# Trident 15



## chaddd (Jul 27, 2010)

How does the trident 15 handle in the gulf? As a fishing kayak?


----------



## The Pitt (Apr 7, 2012)

Love my Trident 13, plenty of storage and an awesome paddling yak. A Trident 15 would be too long for me. I just dont see the point.


----------



## archer-1 (Feb 4, 2009)

Longer = more stability and weight capacity


----------



## aquatic argobull (Mar 2, 2009)

I've never owned one, but if I had a choice to have any offshore paddle 'yak, it would be that one.


----------



## The Pitt (Apr 7, 2012)

archer-1 said:


> Longer = more stability and weight capacity


I straighted a circle hook snapper fishing off my 13' so its pretty darn stable. but youre right more capacity and stability. hauling the thing though, ive gotta lift mine on top of a lifted jeep. that sucks after a long day on the water.


----------



## Linkovich (Oct 24, 2007)

archer-1 said:


> Longer = more stability and *weight capacity*


Looks like you need the 15 Chad


----------



## chaddd (Jul 27, 2010)

Yea.
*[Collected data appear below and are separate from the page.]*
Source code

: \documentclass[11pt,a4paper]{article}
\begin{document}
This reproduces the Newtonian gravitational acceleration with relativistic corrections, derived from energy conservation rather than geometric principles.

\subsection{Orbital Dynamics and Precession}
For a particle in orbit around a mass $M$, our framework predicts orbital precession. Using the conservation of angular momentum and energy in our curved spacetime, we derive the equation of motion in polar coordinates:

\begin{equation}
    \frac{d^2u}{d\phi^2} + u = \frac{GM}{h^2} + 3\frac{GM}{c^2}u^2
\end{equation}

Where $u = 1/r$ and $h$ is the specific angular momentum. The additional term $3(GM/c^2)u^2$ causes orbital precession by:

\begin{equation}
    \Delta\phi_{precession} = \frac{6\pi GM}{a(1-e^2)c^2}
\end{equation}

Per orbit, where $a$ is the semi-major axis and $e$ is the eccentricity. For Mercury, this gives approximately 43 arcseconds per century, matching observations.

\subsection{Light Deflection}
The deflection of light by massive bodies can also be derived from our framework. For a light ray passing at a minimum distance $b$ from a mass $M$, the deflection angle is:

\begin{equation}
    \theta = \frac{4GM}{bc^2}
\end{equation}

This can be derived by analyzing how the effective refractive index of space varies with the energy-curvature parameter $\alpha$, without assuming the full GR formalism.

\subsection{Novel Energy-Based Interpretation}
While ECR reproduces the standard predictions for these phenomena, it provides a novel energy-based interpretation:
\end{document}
Especially when I take your mother with me!


----------



## aquatic argobull (Mar 2, 2009)

Zing!


----------



## Linkovich (Oct 24, 2007)

Wirelessly posted



chaddd said:


> Yea. Especially when I take your mother with me!


Saw that one coming


----------



## chaddd (Jul 27, 2010)

Just got it home. This thing is long!


----------